__Work instruction__. Repeat only the stretch of lines below that runs from the line with "### Account Creation" through the line with "- **Timestamping**: Timestamp", unaltered.
═══ Data records
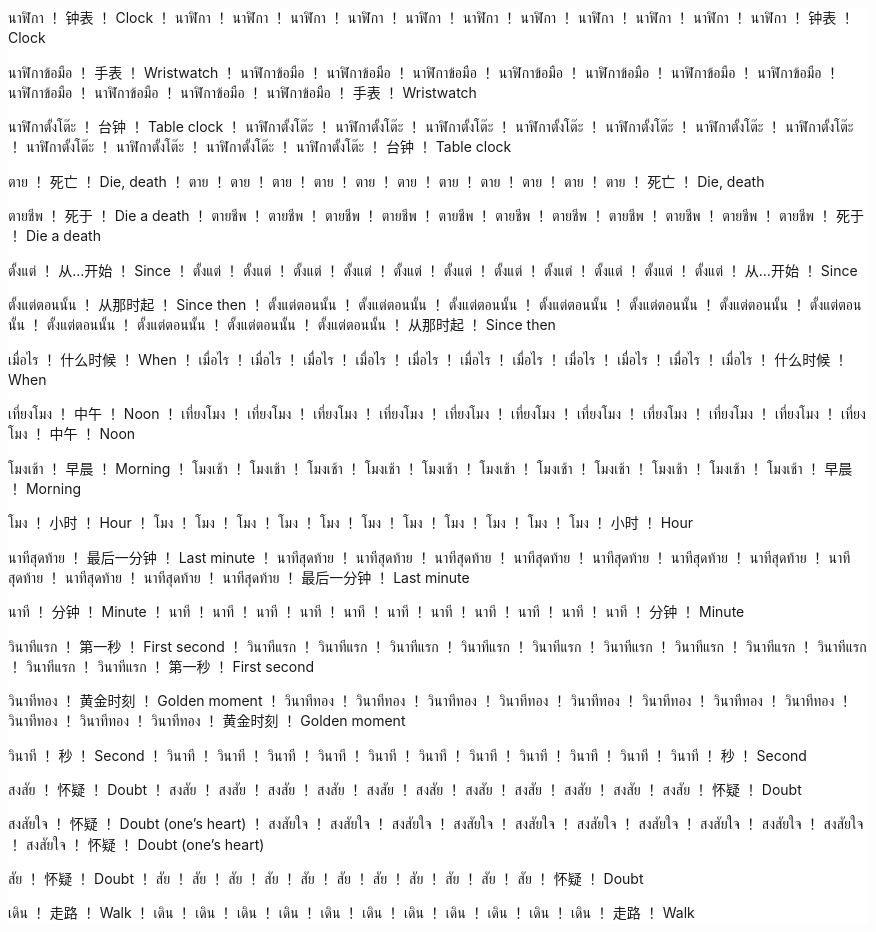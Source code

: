 นาฬิกา	！	钟表	！	Clock	！	นาฬิกา	！	นาฬิกา	！	นาฬิกา	！	นาฬิกา	！	นาฬิกา	！	นาฬิกา	！	นาฬิกา	！	นาฬิกา	！	นาฬิกา	！	นาฬิกา	！	นาฬิกา	！	钟表	！	Clock

นาฬิกาข้อมือ	！	手表	！	Wristwatch	！	นาฬิกาข้อมือ	！	นาฬิกาข้อมือ	！	นาฬิกาข้อมือ	！	นาฬิกาข้อมือ	！	นาฬิกาข้อมือ	！	นาฬิกาข้อมือ	！	นาฬิกาข้อมือ	！	นาฬิกาข้อมือ	！	นาฬิกาข้อมือ	！	นาฬิกาข้อมือ	！	นาฬิกาข้อมือ	！	手表	！	Wristwatch

นาฬิกาตั้งโต๊ะ	！	台钟	！	Table clock	！	นาฬิกาตั้งโต๊ะ	！	นาฬิกาตั้งโต๊ะ	！	นาฬิกาตั้งโต๊ะ	！	นาฬิกาตั้งโต๊ะ	！	นาฬิกาตั้งโต๊ะ	！	นาฬิกาตั้งโต๊ะ	！	นาฬิกาตั้งโต๊ะ	！	นาฬิกาตั้งโต๊ะ	！	นาฬิกาตั้งโต๊ะ	！	นาฬิกาตั้งโต๊ะ	！	นาฬิกาตั้งโต๊ะ	！	台钟	！	Table clock

ตาย	！	死亡	！	Die, death	！	ตาย	！	ตาย	！	ตาย	！	ตาย	！	ตาย	！	ตาย	！	ตาย	！	ตาย	！	ตาย	！	ตาย	！	ตาย	！	死亡	！	Die, death

ตายชีพ	！	死于	！	Die a death	！	ตายชีพ	！	ตายชีพ	！	ตายชีพ	！	ตายชีพ	！	ตายชีพ	！	ตายชีพ	！	ตายชีพ	！	ตายชีพ	！	ตายชีพ	！	ตายชีพ	！	ตายชีพ	！	死于	！	Die a death

ตั้งแต่	！	从…开始	！	Since	！	ตั้งแต่	！	ตั้งแต่	！	ตั้งแต่	！	ตั้งแต่	！	ตั้งแต่	！	ตั้งแต่	！	ตั้งแต่	！	ตั้งแต่	！	ตั้งแต่	！	ตั้งแต่	！	ตั้งแต่	！	从…开始	！	Since

ตั้งแต่ตอนนั้น	！	从那时起	！	Since then	！	ตั้งแต่ตอนนั้น	！	ตั้งแต่ตอนนั้น	！	ตั้งแต่ตอนนั้น	！	ตั้งแต่ตอนนั้น	！	ตั้งแต่ตอนนั้น	！	ตั้งแต่ตอนนั้น	！	ตั้งแต่ตอนนั้น	！	ตั้งแต่ตอนนั้น	！	ตั้งแต่ตอนนั้น	！	ตั้งแต่ตอนนั้น	！	ตั้งแต่ตอนนั้น	！	从那时起	！	Since then

เมื่อไร	！	什么时候	！	When	！	เมื่อไร	！	เมื่อไร	！	เมื่อไร	！	เมื่อไร	！	เมื่อไร	！	เมื่อไร	！	เมื่อไร	！	เมื่อไร	！	เมื่อไร	！	เมื่อไร	！	เมื่อไร	！	什么时候	！	When

เที่ยงโมง	！	中午	！	Noon	！	เที่ยงโมง	！	เที่ยงโมง	！	เที่ยงโมง	！	เที่ยงโมง	！	เที่ยงโมง	！	เที่ยงโมง	！	เที่ยงโมง	！	เที่ยงโมง	！	เที่ยงโมง	！	เที่ยงโมง	！	เที่ยงโมง	！	中午	！	Noon

โมงเช้า	！	早晨	！	Morning	！	โมงเช้า	！	โมงเช้า	！	โมงเช้า	！	โมงเช้า	！	โมงเช้า	！	โมงเช้า	！	โมงเช้า	！	โมงเช้า	！	โมงเช้า	！	โมงเช้า	！	โมงเช้า	！	早晨	！	Morning

โมง	！	小时	！	Hour	！	โมง	！	โมง	！	โมง	！	โมง	！	โมง	！	โมง	！	โมง	！	โมง	！	โมง	！	โมง	！	โมง	！	小时	！	Hour

นาทีสุดท้าย	！	最后一分钟	！	Last minute	！	นาทีสุดท้าย	！	นาทีสุดท้าย	！	นาทีสุดท้าย	！	นาทีสุดท้าย	！	นาทีสุดท้าย	！	นาทีสุดท้าย	！	นาทีสุดท้าย	！	นาทีสุดท้าย	！	นาทีสุดท้าย	！	นาทีสุดท้าย	！	นาทีสุดท้าย	！	最后一分钟	！	Last minute

นาที	！	分钟	！	Minute	！	นาที	！	นาที	！	นาที	！	นาที	！	นาที	！	นาที	！	นาที	！	นาที	！	นาที	！	นาที	！	นาที	！	分钟	！	Minute

วินาทีแรก 	！	第一秒	！	First second	！	วินาทีแรก	！	วินาทีแรก	！	วินาทีแรก	！	วินาทีแรก	！	วินาทีแรก	！	วินาทีแรก	！	วินาทีแรก	！	วินาทีแรก	！	วินาทีแรก	！	วินาทีแรก	！	วินาทีแรก	！	第一秒	！	First second

วินาทีทอง 	！	黄金时刻	！	Golden moment	！	วินาทีทอง	！	วินาทีทอง	！	วินาทีทอง	！	วินาทีทอง	！	วินาทีทอง	！	วินาทีทอง	！	วินาทีทอง	！	วินาทีทอง	！	วินาทีทอง	！	วินาทีทอง	！	วินาทีทอง	！	黄金时刻	！	Golden moment

วินาที	！	秒	！	Second	！	วินาที	！	วินาที	！	วินาที	！	วินาที	！	วินาที	！	วินาที	！	วินาที	！	วินาที	！	วินาที	！	วินาที	！	วินาที	！	秒	！	Second

สงสัย	！	怀疑	！	Doubt	！	สงสัย	！	สงสัย	！	สงสัย	！	สงสัย	！	สงสัย	！	สงสัย	！	สงสัย	！	สงสัย	！	สงสัย	！	สงสัย	！	สงสัย	！	怀疑	！	Doubt

สงสัยใจ 	！	怀疑	！	Doubt (one’s heart)	！	สงสัยใจ	！	สงสัยใจ	！	สงสัยใจ	！	สงสัยใจ	！	สงสัยใจ	！	สงสัยใจ	！	สงสัยใจ	！	สงสัยใจ	！	สงสัยใจ	！	สงสัยใจ	！	สงสัยใจ	！	怀疑	！	Doubt (one’s heart)

สัย	！	怀疑	！	Doubt	！	สัย	！	สัย	！	สัย	！	สัย	！	สัย	！	สัย	！	สัย	！	สัย	！	สัย	！	สัย	！	สัย	！	怀疑	！	Doubt

เดิน	！	走路	！	Walk	！	เดิน	！	เดิน	！	เดิน	！	เดิน	！	เดิน	！	เดิน	！	เดิน	！	เดิน	！	เดิน	！	เดิน	！	เดิน	！	走路	！	Walk
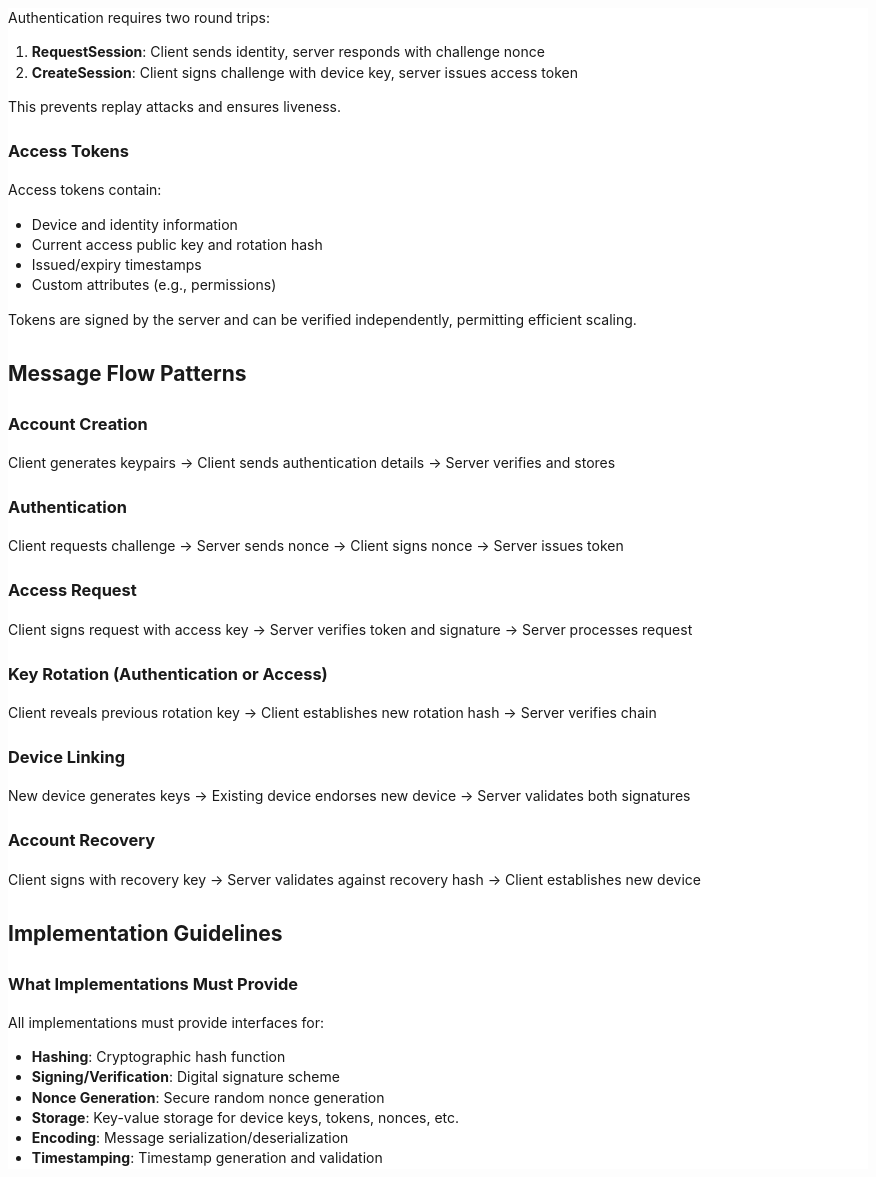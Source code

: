 Authentication requires two round trips:
1. **RequestSession**: Client sends identity, server responds with challenge nonce
2. **CreateSession**: Client signs challenge with device key, server issues access token

This prevents replay attacks and ensures liveness.

### Access Tokens

Access tokens contain:
- Device and identity information
- Current access public key and rotation hash
- Issued/expiry timestamps
- Custom attributes (e.g., permissions)

Tokens are signed by the server and can be verified independently, permitting efficient scaling.

## Message Flow Patterns

### Account Creation
Client generates keypairs → Client sends authentication details → Server verifies and stores

### Authentication
Client requests challenge → Server sends nonce → Client signs nonce → Server issues token

### Access Request
Client signs request with access key → Server verifies token and signature → Server processes request

### Key Rotation (Authentication or Access)
Client reveals previous rotation key → Client establishes new rotation hash → Server verifies chain

### Device Linking
New device generates keys → Existing device endorses new device → Server validates both signatures

### Account Recovery
Client signs with recovery key → Server validates against recovery hash → Client establishes new device

## Implementation Guidelines

### What Implementations Must Provide

All implementations must provide interfaces for:
- **Hashing**: Cryptographic hash function
- **Signing/Verification**: Digital signature scheme
- **Nonce Generation**: Secure random nonce generation
- **Storage**: Key-value storage for device keys, tokens, nonces, etc.
- **Encoding**: Message serialization/deserialization
- **Timestamping**: Timestamp generation and validation
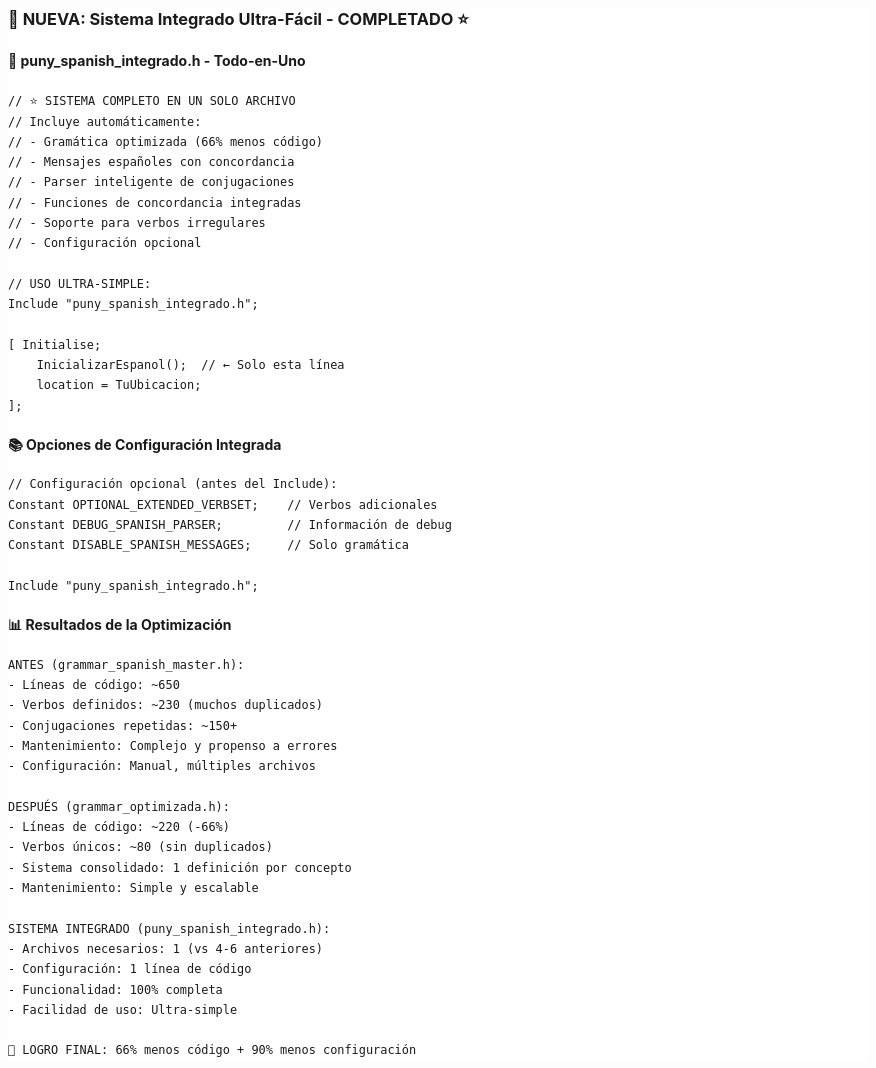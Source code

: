 ### 🌟 **NUEVA: Sistema Integrado Ultra-Fácil** - COMPLETADO ⭐

#### 🎯 **puny_spanish_integrado.h** - Todo-en-Uno
```inform6
// ⭐ SISTEMA COMPLETO EN UN SOLO ARCHIVO
// Incluye automáticamente:
// - Gramática optimizada (66% menos código)
// - Mensajes españoles con concordancia
// - Parser inteligente de conjugaciones  
// - Funciones de concordancia integradas
// - Soporte para verbos irregulares
// - Configuración opcional

// USO ULTRA-SIMPLE:
Include "puny_spanish_integrado.h";

[ Initialise;
    InicializarEspanol();  // ← Solo esta línea
    location = TuUbicacion;
];
```

#### 📚 **Opciones de Configuración Integrada**
```inform6
// Configuración opcional (antes del Include):
Constant OPTIONAL_EXTENDED_VERBSET;    // Verbos adicionales
Constant DEBUG_SPANISH_PARSER;         // Información de debug
Constant DISABLE_SPANISH_MESSAGES;     // Solo gramática

Include "puny_spanish_integrado.h";
```

#### 📊 **Resultados de la Optimización**
```
ANTES (grammar_spanish_master.h):
- Líneas de código: ~650
- Verbos definidos: ~230 (muchos duplicados)
- Conjugaciones repetidas: ~150+
- Mantenimiento: Complejo y propenso a errores
- Configuración: Manual, múltiples archivos

DESPUÉS (grammar_optimizada.h):
- Líneas de código: ~220 (-66%)
- Verbos únicos: ~80 (sin duplicados)
- Sistema consolidado: 1 definición por concepto
- Mantenimiento: Simple y escalable

SISTEMA INTEGRADO (puny_spanish_integrado.h):
- Archivos necesarios: 1 (vs 4-6 anteriores)
- Configuración: 1 línea de código
- Funcionalidad: 100% completa
- Facilidad de uso: Ultra-simple

🎯 LOGRO FINAL: 66% menos código + 90% menos configuración
```
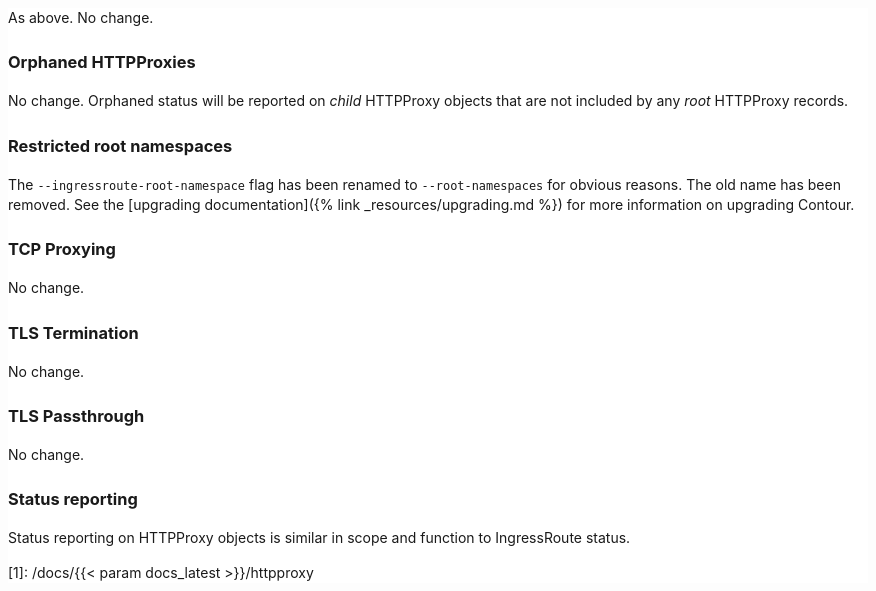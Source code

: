 As above. No change.

### Orphaned HTTPProxies

No change.
Orphaned status will be reported on _child_ HTTPProxy objects that are not included by any _root_ HTTPProxy records.

### Restricted root namespaces

The `--ingressroute-root-namespace` flag has been renamed to `--root-namespaces` for obvious reasons.
The old name has been removed.
See the [upgrading documentation]({% link _resources/upgrading.md %}) for more information on upgrading Contour.

### TCP Proxying

No change.

### TLS Termination

No change.

### TLS Passthrough

No change.

### Status reporting

Status reporting on HTTPProxy objects is similar in scope and function to IngressRoute status.

[1]: /docs/{{< param docs_latest >}}/httpproxy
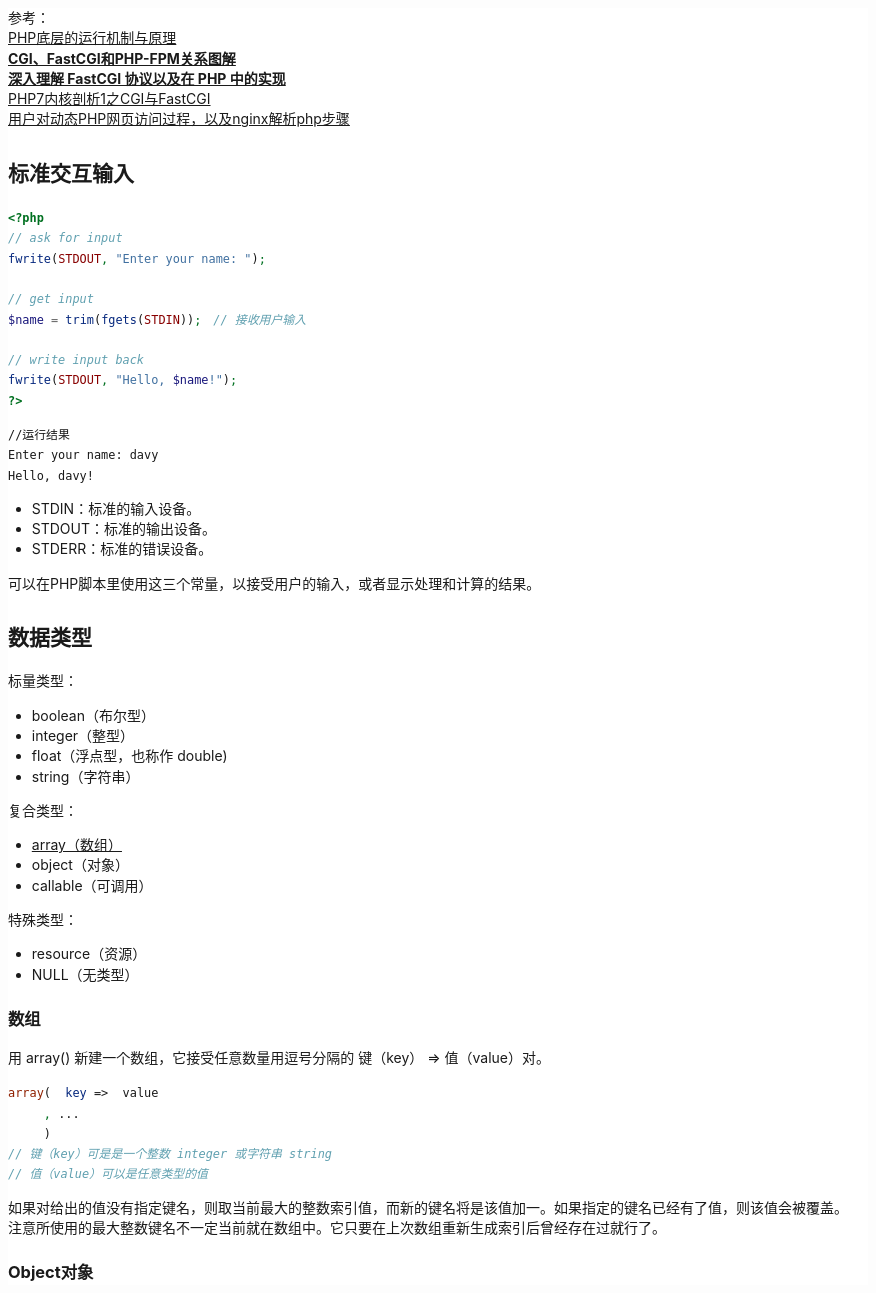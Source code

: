 参考：<br>
[PHP底层的运行机制与原理](https://www.cnblogs.com/wanglijun/p/8830932.html)<br>
[**CGI、FastCGI和PHP-FPM关系图解**](https://www.awaimai.com/371.html)<br>
[**深入理解 FastCGI 协议以及在 PHP 中的实现**](https://mengkang.net/668.html)<br>
[PHP7内核剖析1之CGI与FastCGI](https://www.php.cn/php-weizijiaocheng-392474.html)<br>
[用户对动态PHP网页访问过程，以及nginx解析php步骤](https://blog.csdn.net/riuhazen/article/details/78684584)

## 标准交互输入
```php
<?php
// ask for input
fwrite(STDOUT, "Enter your name: ");

// get input
$name = trim(fgets(STDIN));　// 接收用户输入

// write input back
fwrite(STDOUT, "Hello, $name!");
?>
```
```shell
//运行结果
Enter your name: davy
Hello, davy!
```
* STDIN：标准的输入设备。
* STDOUT：标准的输出设备。
* STDERR：标准的错误设备。

可以在PHP脚本里使用这三个常量，以接受用户的输入，或者显示处理和计算的结果。

## 数据类型
标量类型：
* boolean（布尔型）
* integer（整型）
* float（浮点型，也称作 double)
* string（字符串）

复合类型：
* [array（数组）](#数组)
* object（对象）
* callable（可调用）

特殊类型：
* resource（资源）
* NULL（无类型）

### **数组**
用 array() 新建一个数组，它接受任意数量用逗号分隔的 键（key） => 值（value）对。
```php
array(  key =>  value
     , ...
     )
// 键（key）可是是一个整数 integer 或字符串 string
// 值（value）可以是任意类型的值
```
如果对给出的值没有指定键名，则取当前最大的整数索引值，而新的键名将是该值加一。如果指定的键名已经有了值，则该值会被覆盖。<br>
注意所使用的最大整数键名不一定当前就在数组中。它只要在上次数组重新生成索引后曾经存在过就行了。
### Object对象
══════
__Response__.
### Account Creation
Client generates keypairs → Client sends authentication details → Server verifies and stores

### Authentication
Client requests challenge → Server sends nonce → Client signs nonce → Server issues token

### Access Request
Client signs request with access key → Server verifies token and signature → Server processes request

### Key Rotation (Authentication or Access)
Client reveals previous rotation key → Client establishes new rotation hash → Server verifies chain

### Device Linking
New device generates keys → Existing device endorses new device → Server validates both signatures

### Account Recovery
Client signs with recovery key → Server validates against recovery hash → Client establishes new device

## Implementation Guidelines

### What Implementations Must Provide

All implementations must provide interfaces for:
- **Hashing**: Cryptographic hash function
- **Signing/Verification**: Digital signature scheme
- **Nonce Generation**: Secure random nonce generation
- **Storage**: Key-value storage for device keys, tokens, nonces, etc.
- **Encoding**: Message serialization/deserialization
- **Timestamping**: Timestamp generation and validation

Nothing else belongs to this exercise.